▶ [PROBLEM STATEMENT]: Print nothing but the lines below starting at the line that holds "talk to Git." and ending at the line that holds "- Pull requests", including both, each exactly as written.

▶ [PROVIDED DATA]:
····················

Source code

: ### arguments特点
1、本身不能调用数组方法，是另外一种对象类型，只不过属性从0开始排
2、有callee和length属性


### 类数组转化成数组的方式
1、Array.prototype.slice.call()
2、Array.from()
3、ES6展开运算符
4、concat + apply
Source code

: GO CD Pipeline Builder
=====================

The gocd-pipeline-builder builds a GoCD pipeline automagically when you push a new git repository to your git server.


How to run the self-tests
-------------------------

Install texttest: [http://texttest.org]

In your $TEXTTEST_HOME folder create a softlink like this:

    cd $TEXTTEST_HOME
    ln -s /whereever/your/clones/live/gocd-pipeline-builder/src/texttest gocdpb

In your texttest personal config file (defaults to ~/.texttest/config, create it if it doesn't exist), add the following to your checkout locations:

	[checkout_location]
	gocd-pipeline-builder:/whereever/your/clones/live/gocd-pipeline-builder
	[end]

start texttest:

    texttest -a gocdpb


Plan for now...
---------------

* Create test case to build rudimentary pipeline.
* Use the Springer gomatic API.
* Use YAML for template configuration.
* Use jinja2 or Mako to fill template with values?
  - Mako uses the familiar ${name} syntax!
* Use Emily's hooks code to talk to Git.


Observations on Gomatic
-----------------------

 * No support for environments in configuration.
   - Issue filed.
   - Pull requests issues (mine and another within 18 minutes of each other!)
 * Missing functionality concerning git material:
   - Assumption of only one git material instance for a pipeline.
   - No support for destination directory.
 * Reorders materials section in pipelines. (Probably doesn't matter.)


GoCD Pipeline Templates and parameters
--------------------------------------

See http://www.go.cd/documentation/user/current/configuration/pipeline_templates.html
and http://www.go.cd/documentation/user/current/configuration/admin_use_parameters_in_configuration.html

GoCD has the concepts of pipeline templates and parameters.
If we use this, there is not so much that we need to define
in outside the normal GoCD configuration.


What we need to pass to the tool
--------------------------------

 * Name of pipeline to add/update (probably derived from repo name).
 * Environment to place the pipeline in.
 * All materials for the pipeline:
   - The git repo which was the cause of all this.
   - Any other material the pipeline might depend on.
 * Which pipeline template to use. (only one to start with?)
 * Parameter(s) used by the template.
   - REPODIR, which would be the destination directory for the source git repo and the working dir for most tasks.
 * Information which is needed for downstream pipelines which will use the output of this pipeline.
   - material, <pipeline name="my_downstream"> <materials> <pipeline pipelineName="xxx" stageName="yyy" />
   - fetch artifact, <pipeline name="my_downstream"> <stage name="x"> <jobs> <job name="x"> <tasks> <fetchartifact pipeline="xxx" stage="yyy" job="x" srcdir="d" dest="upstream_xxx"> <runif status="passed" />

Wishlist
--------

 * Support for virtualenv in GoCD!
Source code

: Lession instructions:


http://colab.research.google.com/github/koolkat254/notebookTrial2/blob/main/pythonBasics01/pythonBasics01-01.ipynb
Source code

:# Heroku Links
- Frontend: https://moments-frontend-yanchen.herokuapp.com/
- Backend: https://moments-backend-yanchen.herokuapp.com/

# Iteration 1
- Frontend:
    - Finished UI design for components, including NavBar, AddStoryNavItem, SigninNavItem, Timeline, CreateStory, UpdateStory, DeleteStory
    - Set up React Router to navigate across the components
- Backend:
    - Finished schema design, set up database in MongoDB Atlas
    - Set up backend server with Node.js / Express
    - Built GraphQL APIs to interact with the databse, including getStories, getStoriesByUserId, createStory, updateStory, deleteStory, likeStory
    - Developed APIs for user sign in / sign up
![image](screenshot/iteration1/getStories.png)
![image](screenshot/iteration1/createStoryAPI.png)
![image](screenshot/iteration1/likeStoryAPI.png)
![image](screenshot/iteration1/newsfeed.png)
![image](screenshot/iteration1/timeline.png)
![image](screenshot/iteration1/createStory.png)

····················

▶ [RESULT OF THIS EXERCISE]:
* Use Emily's hooks code to talk to Git.


Observations on Gomatic
-----------------------

 * No support for environments in configuration.
   - Issue filed.
   - Pull requests issues (mine and another within 18 minutes of each other!)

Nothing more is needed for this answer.